Review: ‘Devine Intervention’ shows there’s life in afterlife
In Martha Brockenbrough’s heaven, old people show too much leg playing leap frog, and the church choir covers classic rock. Clearly, Brockenbrough is not a follower of the New Testament.
That’s good news for heathen readers who will delight in the author’s absurdist take on the after life in her devilishly riotous young adult debut, “Devine Intervention.” Steeped in the heavenly tropes of guardian angels and lost souls, “Devine Intervention” is a satire in the vein of Libba Bray’s “Beauty Queens,” only with a decidedly sacrilegious twist.
It opens with a page from a handbook that is sent, upon death, to select members of SRPNT—the Soul Rehab Program for Nefarious Teens (Deceased) — in an effort to combat the “growing problem of crowding in the lower levels of Hell.” One of those teens is a 17-year-old named Jerome, who had the misfortune of being punctured in the forehead by a friend’s wayward arrow and finds himself at the pearly gates that are festooned with motivational posters and guarded by a man with “a mustache the size of a harmonica.”

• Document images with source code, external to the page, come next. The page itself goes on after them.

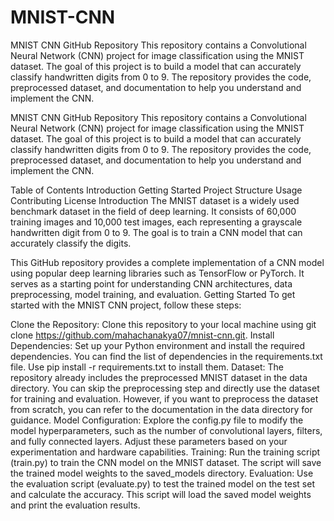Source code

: # MNIST-CNN
MNIST CNN GitHub Repository
This repository contains a Convolutional Neural Network (CNN) project for image classification using the MNIST dataset. The goal of this project is to build a model that can accurately classify handwritten digits from 0 to 9. The repository provides the code, preprocessed dataset, and documentation to help you understand and implement the CNN.


MNIST CNN GitHub Repository
This repository contains a Convolutional Neural Network (CNN) project for image classification using the MNIST dataset. The goal of this project is to build a model that can accurately classify handwritten digits from 0 to 9. The repository provides the code, preprocessed dataset, and documentation to help you understand and implement the CNN.

Table of Contents
Introduction
Getting Started
Project Structure
Usage
Contributing
License
Introduction
The MNIST dataset is a widely used benchmark dataset in the field of deep learning. It consists of 60,000 training images and 10,000 test images, each representing a grayscale handwritten digit from 0 to 9. The goal is to train a CNN model that can accurately classify the digits.

This GitHub repository provides a complete implementation of a CNN model using popular deep learning libraries such as TensorFlow or PyTorch. It serves as a starting point for understanding CNN architectures, data preprocessing, model training, and evaluation.
Getting Started
To get started with the MNIST CNN project, follow these steps:

Clone the Repository: Clone this repository to your local machine using git clone https://github.com/mahachanakya07/mnist-cnn.git.
Install Dependencies: Set up your Python environment and install the required dependencies. You can find the list of dependencies in the requirements.txt file. Use pip install -r requirements.txt to install them.
Dataset: The repository already includes the preprocessed MNIST dataset in the data directory. You can skip the preprocessing step and directly use the dataset for training and evaluation. However, if you want to preprocess the dataset from scratch, you can refer to the documentation in the data directory for guidance.
Model Configuration: Explore the config.py file to modify the model hyperparameters, such as the number of convolutional layers, filters, and fully connected layers. Adjust these parameters based on your experimentation and hardware capabilities.
Training: Run the training script (train.py) to train the CNN model on the MNIST dataset. The script will save the trained model weights to the saved_models directory.
Evaluation: Use the evaluation script (evaluate.py) to test the trained model on the test set and calculate the accuracy. This script will load the saved model weights and print the evaluation results.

Jerome reacts as any dead teen would when denied immediate entrance and given specific rules to follow to reclaim his soul. He misplaces the handbook and proceeds to violate its Ten Commandments for the Dead.
Among his soul rehab assignments was playing guardian angel to 16-year-old Heidi, but the one time he was really needed, Jerome was too busy yukking it up with a fellow SRPNT member to prevent Heidi from walking across a frozen pond and falling through the ice to her death. Now Heidi and Jerome are both in soul limbo.
The two are quite the odd couple. Heidi is a “not hot ... cross-dressing lumberjack,” according to one of the book’s uncharitable bit players. Jerome is a sexually frustrated virgin. But in death, their relationship is like an old marriage — more familiar than romantic, as well as conflicted, especially once Heidi realizes Jerome may have jeopardized her soul through sheer laziness.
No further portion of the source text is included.